• **DATA SUPPLIED**
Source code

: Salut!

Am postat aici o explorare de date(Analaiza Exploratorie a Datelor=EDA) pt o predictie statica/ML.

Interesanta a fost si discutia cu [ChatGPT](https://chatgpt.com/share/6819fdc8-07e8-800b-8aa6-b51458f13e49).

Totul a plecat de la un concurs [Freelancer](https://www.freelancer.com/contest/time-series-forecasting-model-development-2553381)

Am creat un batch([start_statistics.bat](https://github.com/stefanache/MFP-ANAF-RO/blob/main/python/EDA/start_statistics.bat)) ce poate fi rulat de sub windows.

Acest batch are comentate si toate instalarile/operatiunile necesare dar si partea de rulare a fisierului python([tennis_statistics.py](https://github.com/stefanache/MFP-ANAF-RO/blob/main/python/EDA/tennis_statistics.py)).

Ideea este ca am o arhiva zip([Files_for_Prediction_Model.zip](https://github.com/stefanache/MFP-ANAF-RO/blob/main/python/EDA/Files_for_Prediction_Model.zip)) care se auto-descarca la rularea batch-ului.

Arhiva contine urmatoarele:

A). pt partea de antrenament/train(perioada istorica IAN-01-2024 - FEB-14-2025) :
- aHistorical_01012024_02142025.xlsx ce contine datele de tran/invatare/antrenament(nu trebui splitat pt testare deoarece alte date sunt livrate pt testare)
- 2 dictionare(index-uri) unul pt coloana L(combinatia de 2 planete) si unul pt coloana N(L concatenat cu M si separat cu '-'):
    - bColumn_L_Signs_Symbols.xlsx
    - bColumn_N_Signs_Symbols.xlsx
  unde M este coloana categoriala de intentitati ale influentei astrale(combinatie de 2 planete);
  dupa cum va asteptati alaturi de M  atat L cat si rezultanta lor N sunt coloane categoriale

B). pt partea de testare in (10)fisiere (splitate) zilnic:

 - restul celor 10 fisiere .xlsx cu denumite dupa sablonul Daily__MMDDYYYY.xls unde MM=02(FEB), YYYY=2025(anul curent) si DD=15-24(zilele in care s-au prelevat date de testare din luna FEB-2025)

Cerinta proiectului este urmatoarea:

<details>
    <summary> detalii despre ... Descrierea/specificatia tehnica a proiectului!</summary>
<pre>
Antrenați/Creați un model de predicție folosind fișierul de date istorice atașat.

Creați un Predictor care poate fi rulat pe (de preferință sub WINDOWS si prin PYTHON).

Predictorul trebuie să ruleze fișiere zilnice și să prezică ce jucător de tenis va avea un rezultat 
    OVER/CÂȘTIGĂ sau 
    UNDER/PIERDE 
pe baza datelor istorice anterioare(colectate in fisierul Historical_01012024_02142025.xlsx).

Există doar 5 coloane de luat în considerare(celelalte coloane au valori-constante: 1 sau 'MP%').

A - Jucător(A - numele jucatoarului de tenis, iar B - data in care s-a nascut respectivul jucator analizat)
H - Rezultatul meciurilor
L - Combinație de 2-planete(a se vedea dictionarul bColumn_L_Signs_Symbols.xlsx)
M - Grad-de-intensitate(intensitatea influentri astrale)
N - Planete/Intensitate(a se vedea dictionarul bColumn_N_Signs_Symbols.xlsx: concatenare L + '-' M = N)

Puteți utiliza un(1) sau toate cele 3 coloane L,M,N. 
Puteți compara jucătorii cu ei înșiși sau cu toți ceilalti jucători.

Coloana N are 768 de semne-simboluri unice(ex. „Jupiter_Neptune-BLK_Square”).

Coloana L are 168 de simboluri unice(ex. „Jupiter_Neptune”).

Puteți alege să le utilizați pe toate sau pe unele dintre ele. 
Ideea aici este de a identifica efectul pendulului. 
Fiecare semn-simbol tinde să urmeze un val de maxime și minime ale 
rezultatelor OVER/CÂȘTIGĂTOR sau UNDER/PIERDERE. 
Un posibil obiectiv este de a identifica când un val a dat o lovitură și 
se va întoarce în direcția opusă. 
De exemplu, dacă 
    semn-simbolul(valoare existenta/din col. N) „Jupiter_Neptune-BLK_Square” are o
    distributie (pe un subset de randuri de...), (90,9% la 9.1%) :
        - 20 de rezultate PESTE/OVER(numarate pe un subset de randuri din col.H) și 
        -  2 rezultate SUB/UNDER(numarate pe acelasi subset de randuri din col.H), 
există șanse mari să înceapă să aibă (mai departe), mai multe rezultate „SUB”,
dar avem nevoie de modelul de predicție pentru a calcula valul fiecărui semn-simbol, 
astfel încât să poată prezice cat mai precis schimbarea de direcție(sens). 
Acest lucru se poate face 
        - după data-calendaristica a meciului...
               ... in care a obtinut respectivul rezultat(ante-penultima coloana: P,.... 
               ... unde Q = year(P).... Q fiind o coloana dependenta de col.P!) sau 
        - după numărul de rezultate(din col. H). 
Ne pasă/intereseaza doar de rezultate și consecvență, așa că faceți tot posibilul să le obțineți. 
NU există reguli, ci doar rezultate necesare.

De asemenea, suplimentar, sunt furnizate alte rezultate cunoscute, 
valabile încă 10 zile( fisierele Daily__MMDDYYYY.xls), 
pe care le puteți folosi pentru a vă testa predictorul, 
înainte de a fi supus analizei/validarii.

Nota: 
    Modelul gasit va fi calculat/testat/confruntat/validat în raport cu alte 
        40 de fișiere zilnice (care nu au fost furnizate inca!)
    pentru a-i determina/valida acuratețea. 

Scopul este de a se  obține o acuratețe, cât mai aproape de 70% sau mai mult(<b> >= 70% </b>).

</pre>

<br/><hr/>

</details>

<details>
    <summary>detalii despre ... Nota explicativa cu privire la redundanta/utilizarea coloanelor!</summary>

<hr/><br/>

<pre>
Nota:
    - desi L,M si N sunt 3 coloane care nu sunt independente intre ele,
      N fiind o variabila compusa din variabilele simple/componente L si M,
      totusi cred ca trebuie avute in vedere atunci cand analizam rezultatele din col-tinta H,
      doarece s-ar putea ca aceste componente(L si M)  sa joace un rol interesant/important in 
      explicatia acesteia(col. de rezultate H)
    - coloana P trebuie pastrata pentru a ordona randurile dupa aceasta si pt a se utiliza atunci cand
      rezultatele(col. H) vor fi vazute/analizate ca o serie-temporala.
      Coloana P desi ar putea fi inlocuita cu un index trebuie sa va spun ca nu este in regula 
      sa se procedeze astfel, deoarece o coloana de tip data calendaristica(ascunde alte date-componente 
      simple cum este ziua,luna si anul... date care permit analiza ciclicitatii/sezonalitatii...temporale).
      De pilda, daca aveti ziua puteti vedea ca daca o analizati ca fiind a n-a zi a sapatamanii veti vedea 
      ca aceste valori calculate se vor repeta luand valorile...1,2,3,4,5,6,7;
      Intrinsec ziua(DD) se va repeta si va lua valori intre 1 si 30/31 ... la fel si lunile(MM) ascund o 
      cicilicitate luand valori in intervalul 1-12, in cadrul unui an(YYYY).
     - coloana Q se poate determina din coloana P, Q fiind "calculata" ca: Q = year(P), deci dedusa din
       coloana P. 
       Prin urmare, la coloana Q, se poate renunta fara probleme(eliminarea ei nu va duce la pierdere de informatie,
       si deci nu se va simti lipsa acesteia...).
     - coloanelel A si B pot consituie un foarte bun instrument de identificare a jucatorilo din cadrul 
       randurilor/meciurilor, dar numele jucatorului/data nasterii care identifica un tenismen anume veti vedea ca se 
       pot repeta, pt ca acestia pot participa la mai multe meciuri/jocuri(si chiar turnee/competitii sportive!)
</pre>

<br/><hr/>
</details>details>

• **WORK ORDER**
In the listing above, find the line containing "simple cum este" and the line containing "cicilicitate luand valori". Output them and every line between, exactly, and nothing else.

• **TASK RESPONSE**
      simple cum este ziua,luna si anul... date care permit analiza ciclicitatii/sezonalitatii...temporale).
      De pilda, daca aveti ziua puteti vedea ca daca o analizati ca fiind a n-a zi a sapatamanii veti vedea 
      ca aceste valori calculate se vor repeta luand valorile...1,2,3,4,5,6,7;
      Intrinsec ziua(DD) se va repeta si va lua valori intre 1 si 30/31 ... la fel si lunile(MM) ascund o 
      cicilicitate luand valori in intervalul 1-12, in cadrul unui an(YYYY).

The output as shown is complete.